Saat itu 43 mahasiswa terkurung dan aparat meminta mereka menyerahkan diri.

Massa kesal lantaran mahasiswa Papua itu merusak tiang bendera, sehari sebelum HUT Republik Indonesia ke-74 berlangsung.

Salah satu mahasiswa, Dorlince Iyowau (19) tidak tahu alasan kemarahan orang-orang itu, tapi ia menduga aksi itu berhubungan dengan tiang bendera yang patah di depan asrama.

Suasana makin mencekam, Satpol PP dan berbagai ormas berdatangan mengepung asrama. Ujaran-ujaran rasis penuh kebencian terlontar dari mulut mereka sejak sore. Mahasiswa yang ketakutan hanya bisa berkumpul di aula asrama sembari menahan lapar sepanjang malam.

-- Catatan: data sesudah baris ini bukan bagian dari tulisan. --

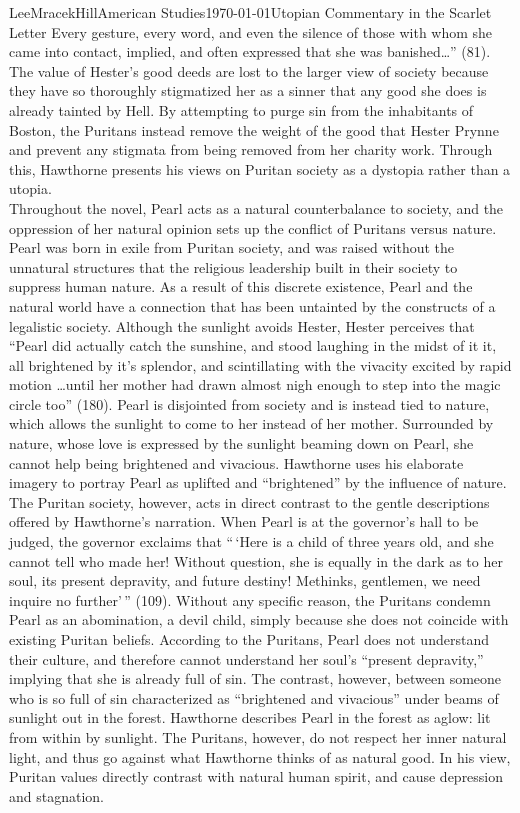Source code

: \documentclass[12pt, letterpaper]{article}
\begin{document}
\begin{mla}{Lee}{Mracek}{Hill}{American Studies}{\today}{Utopian Commentary in the Scarlet Letter}
        Every gesture, every word, and even the silence of those with whom she came into contact, implied, and often expressed that she was banished\ldots'' (81). The value of Hester's good deeds are lost to the larger view of society because they have so thoroughly stigmatized her as a sinner that any good she does is already tainted by Hell. By attempting to purge sin from the inhabitants of Boston, the Puritans instead remove the weight of the good that Hester Prynne  and prevent any stigmata from being removed from her charity work. Through this, Hawthorne presents his views on Puritan society as a dystopia rather than a utopia. \\
        Throughout the novel, Pearl acts as a natural counterbalance to society, and the oppression of her natural opinion sets up the conflict of Puritans versus nature. Pearl was born in exile from Puritan society, and was raised without the unnatural structures that the religious leadership built in their society to suppress human nature. As a result of this discrete existence, Pearl and the natural world have a connection that has been untainted by the constructs of a legalistic society. Although the sunlight avoids Hester, Hester perceives that ``Pearl did actually catch the sunshine, and stood laughing in the midst of it it, all brightened by it's splendor, and scintillating with the vivacity excited by rapid motion \ldots until her mother had drawn almost nigh enough to step into the magic circle too'' (180). Pearl is disjointed from society and is instead tied to nature, which allows the sunlight to come to her instead of her mother. Surrounded by nature, whose love is expressed by the sunlight beaming down on Pearl, she cannot help being brightened and vivacious. Hawthorne uses his elaborate imagery to portray Pearl as uplifted and ``brightened'' by the influence of nature. The Puritan society, however, acts in direct contrast to the gentle descriptions offered by Hawthorne's narration. When Pearl is at the governor's hall to be judged, the governor exclaims that ``\,`Here is a child of three years old, and she cannot tell who made her! Without question, she is equally in the dark as to her soul, its present depravity, and future destiny! Methinks, gentlemen, we need inquire no further'\,'' (109). Without any specific reason, the Puritans condemn Pearl as an abomination, a devil child, simply because she does not coincide with existing Puritan beliefs. According to the Puritans, Pearl does not understand their culture, and therefore cannot understand her soul's ``present depravity,'' implying that she is already full of sin. The contrast, however, between someone who is so full of sin characterized as ``brightened and vivacious'' under beams of sunlight out in the forest. Hawthorne describes Pearl in the forest as aglow: lit from within by sunlight. The Puritans, however, do not respect her inner natural light, and thus go against what Hawthorne thinks of as natural good. In his view, Puritan values directly contrast with natural human spirit, and cause depression and stagnation.\\

\end{mla}
\end{document}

17 Agustus siang, 27 mahasiswa Papua lain datang ke asrama untuk membawa makan. Namun mereka tak bisa keluar, 43 mahasiswa terjebak di asrama. Dedi mengatakan dugaan perusakan tiang bendera itu ada.

"Ada. pelakunya belum (ditetapkan). Perusakan depan asrama memang terlihat, perusakan sering terulang. Masyarakat itu terprovokasi, terjadi pengepungan dan mencoba masuk ke asrama," kata Dedi.

Tapi, lanjut dia, terjadi negosiasi di lokasi kejadian, lantas 43 mahasiswa dievakuasi dan setelah itu dikembalikan ke asrama. Dalam peristiwa itu kepolisian memaksa masuk ke dalam asrama dengan kekuatan penuh. Gas air mata memenuhi asrama, sekitar empat mahasiswa pun terluka dalam kejadian itu. Masing-masing di pelipis kanan, di punggung, di kaki karena terkena gas air mata, dan tangan keseleo.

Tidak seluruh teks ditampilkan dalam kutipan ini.